- [PROBLEM TO SOLVE] Retype the lines from the first one in the records down to the line containing "Frontend applications tend", counting both, and leave out any pictures.

- [Saved data entries]

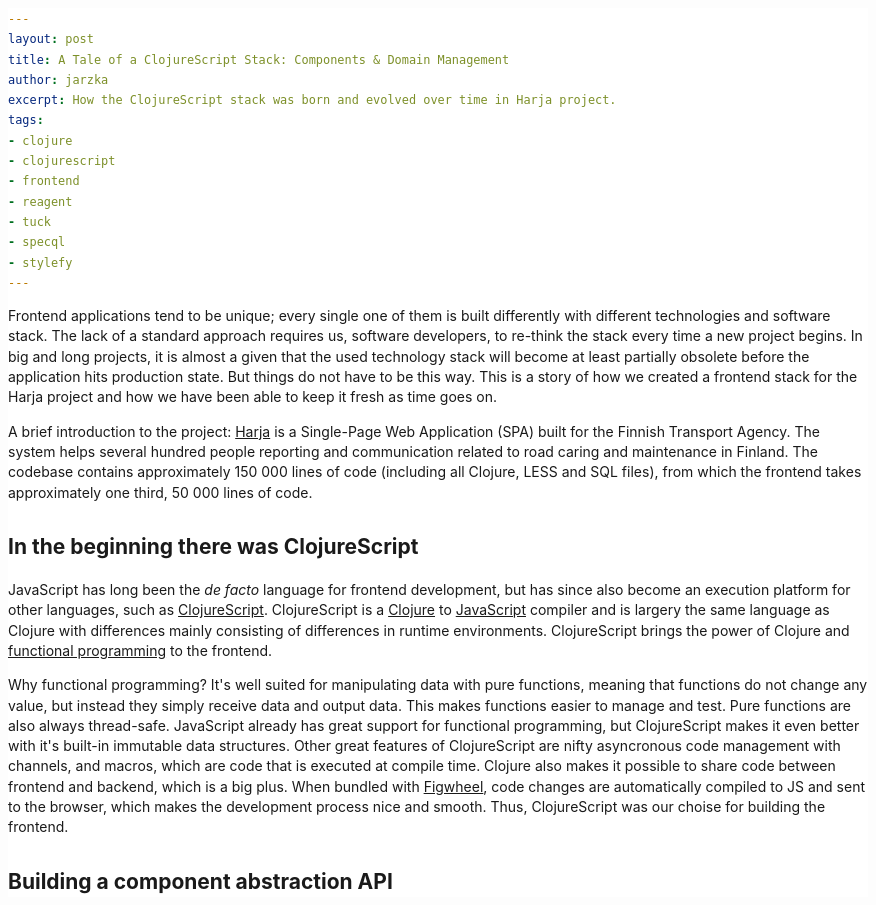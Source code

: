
 ```yaml
---
layout: post
title: A Tale of a ClojureScript Stack: Components & Domain Management
author: jarzka
excerpt: How the ClojureScript stack was born and evolved over time in Harja project.
tags:
- clojure
- clojurescript
- frontend
- reagent
- tuck
- specql
- stylefy
---
```


Frontend applications tend to be unique; every single one of them is built differently with different technologies and software stack. The lack of a standard approach requires us, software developers, to re-think the stack every time a new project begins. In big and long projects, it is almost a given that the used technology stack will become at least partially obsolete before the application hits production state. But things do not have to be this way. This is a story of how we created a frontend stack for the Harja project and how we have been able to keep it fresh as time goes on.

A brief introduction to the project: [Harja](https://github.com/finnishtransportagency/harja) is a Single-Page Web Application (SPA) built for the Finnish Transport Agency. The system helps several hundred people reporting and communication related to road caring and maintenance in Finland. The codebase contains approximately 150 000 lines of code (including all Clojure, LESS and SQL files), from which the frontend takes approximately one third, 50 000 lines of code.

## In the beginning there was ClojureScript

JavaScript has long been the *de facto* language for frontend development, but has since also become an execution platform for other languages, such as [ClojureScript](https://github.com/clojure/clojurescript). ClojureScript is a [Clojure](https://clojure.org) to [JavaScript](https://en.wikipedia.org/wiki/JavaScript) compiler and is largery the same language as Clojure with differences mainly consisting of differences in runtime environments. ClojureScript brings the power of Clojure and [functional programming](https://en.wikipedia.org/wiki/Functional_programming) to the frontend.

Why functional programming? It's well suited for manipulating data with pure functions, meaning that functions do not change any value, but instead they simply receive data and output data. This makes functions easier to manage and test. Pure functions are also always thread-safe. JavaScript already has great support for functional programming, but ClojureScript makes it even better with it's built-in immutable data structures. Other great features of ClojureScript are nifty asyncronous code management with channels, and macros, which are code that is executed at compile time. Clojure also makes it possible to share code between frontend and backend, which is a big plus. When bundled with [Figwheel](https://github.com/bhauman/lein-figwheel), code changes are automatically compiled to JS and sent to the browser, which makes the development process nice and smooth. Thus, ClojureScript was our choise for building the frontend.
 
## Building a component abstraction API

- [EXERCISE RESPONSE]
Source code

:
 ```yaml
---
layout: post
title: A Tale of a ClojureScript Stack: Components & Domain Management
author: jarzka
excerpt: How the ClojureScript stack was born and evolved over time in Harja project.
tags:
- clojure
- clojurescript
- frontend
- reagent
- tuck
- specql
- stylefy
---
```


Frontend applications tend to be unique; every single one of them is built differently with different technologies and software stack. The lack of a standard approach requires us, software developers, to re-think the stack every time a new project begins. In big and long projects, it is almost a given that the used technology stack will become at least partially obsolete before the application hits production state. But things do not have to be this way. This is a story of how we created a frontend stack for the Harja project and how we have been able to keep it fresh as time goes on.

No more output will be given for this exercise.